The invention relates to the field of research of oil and gas wells during the testing of reservoirs on pipes, in particular to control the intensity of manifestations of the reservoir. From the history of the issue.

Tests of formations in pipes (hereinafter - IPT) are carried out, as a rule, by service companies during the construction of exploratory and exploratory wells. The process of IPT itself is quite formalized, there is a sufficient amount of regulatory documentation that governs the details of the entire cycle of preparation and testing [1, 2]. However, information on the success of the operation obtained in the process of IPT by known methods is insufficient. First of all, this is due to the lack of an information communication channel between the bottomhole pressure gauges and the wellhead - all information is only available after lifting the test assembly from the well on the drill pipes and then decrypting the records of the autonomous manometers. The indirect information obtained in this way is subjective, not reliable. Moreover, as you know. - one of the signs of opening the inlet valve of the formation tester is an intensive air outlet from the drill pipe, accompanied by an influx of fluid. Depending on the intensity of the air outlet, the time of the open / closed formation testing period is adjusted. Monitoring of this process is carried out from one of the riser branches, which is not always convenient and unsafe for operating personnel, and the degree of manifestation of the inflow by personnel is determined intuitively, based on practical experience, which is in principle unacceptable!

It is known to use the diagram of changes in the readings of the weight sensor on the hook to estimate the amount of fluid entering the well during the test, as well as its density [3]. A weight sensor is available on all rigs and is usually duplicated.
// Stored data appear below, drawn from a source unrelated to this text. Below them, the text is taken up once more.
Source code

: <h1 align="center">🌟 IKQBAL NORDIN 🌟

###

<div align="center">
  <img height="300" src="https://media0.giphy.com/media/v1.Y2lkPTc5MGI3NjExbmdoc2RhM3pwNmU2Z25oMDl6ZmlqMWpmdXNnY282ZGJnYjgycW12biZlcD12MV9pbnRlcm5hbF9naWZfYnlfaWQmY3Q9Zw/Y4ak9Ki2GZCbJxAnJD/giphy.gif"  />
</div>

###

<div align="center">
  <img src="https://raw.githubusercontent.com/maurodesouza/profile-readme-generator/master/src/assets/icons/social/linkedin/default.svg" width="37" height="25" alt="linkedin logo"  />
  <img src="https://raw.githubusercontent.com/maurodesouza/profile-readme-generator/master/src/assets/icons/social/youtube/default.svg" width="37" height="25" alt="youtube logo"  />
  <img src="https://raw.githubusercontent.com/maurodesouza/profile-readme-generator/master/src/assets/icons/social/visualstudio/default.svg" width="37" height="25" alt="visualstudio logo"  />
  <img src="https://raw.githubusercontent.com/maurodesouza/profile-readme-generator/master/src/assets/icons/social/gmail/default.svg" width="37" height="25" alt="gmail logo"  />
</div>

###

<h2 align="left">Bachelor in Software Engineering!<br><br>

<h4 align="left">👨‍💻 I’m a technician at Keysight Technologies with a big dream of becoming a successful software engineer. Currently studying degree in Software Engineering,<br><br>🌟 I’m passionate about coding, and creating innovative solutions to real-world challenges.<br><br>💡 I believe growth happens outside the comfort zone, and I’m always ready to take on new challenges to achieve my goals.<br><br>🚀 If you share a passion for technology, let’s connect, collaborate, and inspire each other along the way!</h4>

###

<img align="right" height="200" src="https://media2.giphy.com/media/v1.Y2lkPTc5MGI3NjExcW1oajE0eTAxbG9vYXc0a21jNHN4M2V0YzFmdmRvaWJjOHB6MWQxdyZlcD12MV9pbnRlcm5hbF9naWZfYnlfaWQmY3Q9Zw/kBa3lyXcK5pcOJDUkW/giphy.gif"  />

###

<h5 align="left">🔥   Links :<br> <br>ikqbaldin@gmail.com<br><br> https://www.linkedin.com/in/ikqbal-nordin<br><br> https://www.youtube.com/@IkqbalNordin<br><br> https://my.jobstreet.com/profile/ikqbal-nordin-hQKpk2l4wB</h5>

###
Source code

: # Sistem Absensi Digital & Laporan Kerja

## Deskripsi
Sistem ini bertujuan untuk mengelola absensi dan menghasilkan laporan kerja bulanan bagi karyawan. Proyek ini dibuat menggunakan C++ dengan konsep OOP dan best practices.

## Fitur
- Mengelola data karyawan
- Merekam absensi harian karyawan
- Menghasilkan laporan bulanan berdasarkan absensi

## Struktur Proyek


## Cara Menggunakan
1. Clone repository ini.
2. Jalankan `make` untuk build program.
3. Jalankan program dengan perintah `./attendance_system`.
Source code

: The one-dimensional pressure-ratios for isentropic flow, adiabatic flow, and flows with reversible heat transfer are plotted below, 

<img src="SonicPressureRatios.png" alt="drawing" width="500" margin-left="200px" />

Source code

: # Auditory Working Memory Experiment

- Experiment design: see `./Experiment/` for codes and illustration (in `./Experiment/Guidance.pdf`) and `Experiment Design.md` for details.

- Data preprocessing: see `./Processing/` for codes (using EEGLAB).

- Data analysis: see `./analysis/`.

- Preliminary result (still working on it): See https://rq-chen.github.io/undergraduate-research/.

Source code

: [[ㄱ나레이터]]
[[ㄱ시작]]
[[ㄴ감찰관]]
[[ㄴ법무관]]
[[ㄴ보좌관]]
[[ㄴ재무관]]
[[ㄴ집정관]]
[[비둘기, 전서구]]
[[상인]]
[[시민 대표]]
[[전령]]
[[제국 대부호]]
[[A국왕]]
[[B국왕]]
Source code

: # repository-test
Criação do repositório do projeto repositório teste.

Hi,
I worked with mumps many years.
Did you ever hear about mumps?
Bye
The essence of the measurement method is to control the degree of tension of the fixed end of the hoist rope, depending on the volume and density of the fluid entering the well according to the readings of the flushing fluid flow sensor and the gas-air flow sensor. However, the accuracy of such measurements is insufficient, since the weight sensor is fixed in the "dead zone" of the hoist rope, which leads to significant errors introduced by the friction force of the hoist system. In this case, the approximate production rate of the well is estimated only after completion of the test and lifting the test assembly by counting running meters of pipes filled with formation fluid:

$$Q=\frac{H\ast \pi \ast r^2}{T}$$

where Q is the flow rate, N is the increase in fluid in the pipes for the entire test period,

r is the radius of the drill pipe, T is the time of the open test period.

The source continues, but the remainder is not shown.